Explainable ensemble models for predicting wall thickness loss of water pipes

Abstract

Water Distribution Networks (WDNs) are susceptible to pipe failures with significant consequences. Predicting wall-thickness loss in pipes is vital for proactive maintenance and asset management. This study develops optimized, explainable machine learning models for this purpose. Data from four WDNs located in Canada and the USA are collected and preprocessed. Decision Tree, Random Forest (RF), XGBoost, LightGBM, and CatBoost are employed, with optimized hyperparameters via Tree-Structured Parzen Estimator. The proposed framework performance is assessed using dissimilarity-based and similarity-based metrics.

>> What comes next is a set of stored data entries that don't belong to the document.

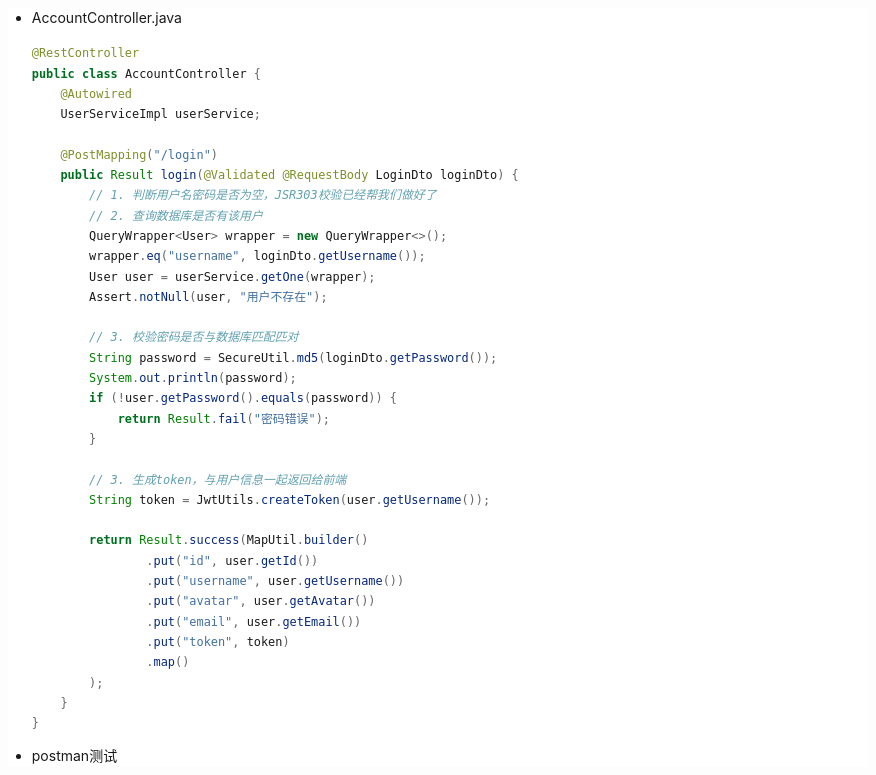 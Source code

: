     

- AccountController.java

  ```java
  @RestController
  public class AccountController {
      @Autowired
      UserServiceImpl userService;
  
      @PostMapping("/login")
      public Result login(@Validated @RequestBody LoginDto loginDto) {
          // 1. 判断用户名密码是否为空，JSR303校验已经帮我们做好了
          // 2. 查询数据库是否有该用户
          QueryWrapper<User> wrapper = new QueryWrapper<>();
          wrapper.eq("username", loginDto.getUsername());
          User user = userService.getOne(wrapper);
          Assert.notNull(user, "用户不存在");
  
          // 3. 校验密码是否与数据库匹配匹对
          String password = SecureUtil.md5(loginDto.getPassword());
          System.out.println(password);
          if (!user.getPassword().equals(password)) {
              return Result.fail("密码错误");
          }
  
          // 3. 生成token，与用户信息一起返回给前端
          String token = JwtUtils.createToken(user.getUsername());
  
          return Result.success(MapUtil.builder()
                  .put("id", user.getId())
                  .put("username", user.getUsername())
                  .put("avatar", user.getAvatar())
                  .put("email", user.getEmail())
                  .put("token", token)
                  .map()
          );
      }
  }
  ```



- postman测试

Hyperparameter optimization substantially enhances predictive performance such that the mean absolute error of RF improved by 20.51%. Based on the evaluation metrics, the Copeland algorithm was employed to rank the models, and CatBoost emerged as the best-performing model with a Copeland score of 4, followed by XGBoost and RF. The Taylor Diagram offers a visual representation of the linear proportionality between observed and predicted values across various models, with CatBoost and XGBoost showing strong alignment. SHAP analysis identifies age, diameter, and length as key contributors. The optimized models proactively identify potential pipe failures, enhancing maintenance and WDN management.